The spider is able to run rapidly upon the web without being entangled because it moves along the nonsticky radii and does not touch the sticky spiral, which contains glue droplets.

The construction of an orb web usually begins with the spider attaching silk to the substrate, then letting go. As gravity pulls her toward the ground, a silk thread, called a dragline, is pulled from the spinnerets. At some point, the spider produces a second silk thread which is lengthened by the wind (10). If the second line sticks to a solid object, the spider will strengthen it by adding silk as she traverses the line. Then she descends to a lower branch while pulling the loose thread, forming a Y. She returns to the center of the Y, anchors a silk thread, then climbs up a leg of the Y while carrying the loose thread. She climbs down the branch and anchors the thread to the branch. This process is continued until all the radii and frame threads are in place. At this point, the incomplete web resembles a wheel, with a hub (center), radii (spokes), and frame (rim). Beginning at the hub, the spider lays down temporary spiral scaffolding. Next, she proceeds from the edge of the web toward the center, laying down the sticky spiral and simultaneously removing the temporary scaffold, which she consumes (Fig. 1). At this point, some orbweavers (Micrathena sp.) remove silk from the hub. This allows the owner to pass easily from one side of the web to the other (34).

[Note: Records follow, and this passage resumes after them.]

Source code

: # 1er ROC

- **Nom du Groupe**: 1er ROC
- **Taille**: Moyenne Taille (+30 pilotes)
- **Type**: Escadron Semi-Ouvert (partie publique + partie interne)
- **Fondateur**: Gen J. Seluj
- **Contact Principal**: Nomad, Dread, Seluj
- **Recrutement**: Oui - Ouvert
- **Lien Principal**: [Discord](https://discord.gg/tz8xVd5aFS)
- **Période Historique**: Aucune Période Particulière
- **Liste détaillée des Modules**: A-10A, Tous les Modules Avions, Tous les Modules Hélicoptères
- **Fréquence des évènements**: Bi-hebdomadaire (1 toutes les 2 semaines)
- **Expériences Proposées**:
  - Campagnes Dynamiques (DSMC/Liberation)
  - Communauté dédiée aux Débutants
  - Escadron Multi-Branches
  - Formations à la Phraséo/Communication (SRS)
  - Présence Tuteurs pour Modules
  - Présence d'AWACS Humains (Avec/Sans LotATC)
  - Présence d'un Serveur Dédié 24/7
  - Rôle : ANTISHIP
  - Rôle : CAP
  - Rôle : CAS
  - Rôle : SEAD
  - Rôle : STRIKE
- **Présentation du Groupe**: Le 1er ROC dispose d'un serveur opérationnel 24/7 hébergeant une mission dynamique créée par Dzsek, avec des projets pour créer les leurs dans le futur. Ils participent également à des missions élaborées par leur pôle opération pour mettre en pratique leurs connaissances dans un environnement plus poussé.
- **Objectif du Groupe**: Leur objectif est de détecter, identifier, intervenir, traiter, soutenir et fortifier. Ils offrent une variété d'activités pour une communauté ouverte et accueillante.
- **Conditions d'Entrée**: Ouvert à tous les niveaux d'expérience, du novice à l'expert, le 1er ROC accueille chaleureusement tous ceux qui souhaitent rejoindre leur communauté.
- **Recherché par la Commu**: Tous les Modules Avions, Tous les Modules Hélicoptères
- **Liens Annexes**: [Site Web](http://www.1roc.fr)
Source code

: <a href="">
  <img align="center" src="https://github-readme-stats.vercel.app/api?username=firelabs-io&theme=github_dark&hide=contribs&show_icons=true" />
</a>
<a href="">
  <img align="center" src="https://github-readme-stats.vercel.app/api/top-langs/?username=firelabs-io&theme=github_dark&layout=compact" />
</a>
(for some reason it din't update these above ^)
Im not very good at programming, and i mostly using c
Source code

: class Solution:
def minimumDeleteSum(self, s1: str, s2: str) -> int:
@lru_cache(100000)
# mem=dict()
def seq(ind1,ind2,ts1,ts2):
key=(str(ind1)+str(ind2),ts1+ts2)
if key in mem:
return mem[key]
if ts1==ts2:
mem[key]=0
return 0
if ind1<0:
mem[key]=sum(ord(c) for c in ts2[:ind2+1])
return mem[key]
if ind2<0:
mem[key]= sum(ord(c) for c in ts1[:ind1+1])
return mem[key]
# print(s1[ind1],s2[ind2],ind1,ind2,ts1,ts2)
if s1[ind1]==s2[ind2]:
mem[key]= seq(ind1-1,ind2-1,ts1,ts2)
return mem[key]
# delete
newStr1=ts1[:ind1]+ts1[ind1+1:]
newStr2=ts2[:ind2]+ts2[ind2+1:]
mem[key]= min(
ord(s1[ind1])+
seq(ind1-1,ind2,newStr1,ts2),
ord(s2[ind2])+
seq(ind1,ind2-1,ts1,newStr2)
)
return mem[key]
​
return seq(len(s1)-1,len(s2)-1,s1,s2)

Members of the genera Argiope and Cyclosa add silk ornamentation in a zigzag or linear pattern to their webs (Fig. 2). This structure is called a stabilimentum because it was originally believed to provide strength and stability. This is unlikely, however, due to its location in the web. Experiments revealed that blue jays more strongly avoided webs of garden spiders containing stabilimenta than those that lacked these structures (21). Spiders in webs having stabilimenta were also better able to survive the attacks of mud dauber wasps, another group of spider predators (3). Interestingly, webs of Cyclosa conica with stabilimenta trapped more insects than undecorated webs (51). Detailed field and laboratory studies revealed that insects are attracted by the UV-reflecting quality of silk. Webs of the tropical garden spider, Argiope argentata, have stabilimenta which strongly reflect UV light (7). Therefore, these structures may have several functions, including prey attraction and defense against predators.

Most spiders, including orb weavers, are general predators which capture a wide diversity of prey. One unusual prey record involves the capture of a juvenile broad-headed skink (Eumeces laticeps) by the black and yellow garden spider (6). However, insects comprise the majority of a garden spider's diet. The European garden spider (Argiope bruennichi) is a voracious predator known to consume as many as 7 grasshoppers per day, and can reach high population densities - up to 6 per sq meter - in grassland during August and September. Theoretically, as many as 420,000 grasshoppers per hectare could be consumed in one day (43).

Although their prey often includes insect pests, assessing the importance of spiders as agents of biological control has only recently been attempted. In 1999, an international symposium on this topic concluded that spiders can be effective in suppressing pest species and improving the productivity of crops, and have been used in integrated pest control programs, for example, in China to control the brown planthopper and other insects (14). Leaving hedgerows, mulching and using other measures to increase the structural complexity of crop fields helps maintain higher spider numbers and diversity (50). The importance of orbweavers as predators of insect pests of cotton, such as the cotton aphid and cotton leafhopper, was studied in eastern Texas (44).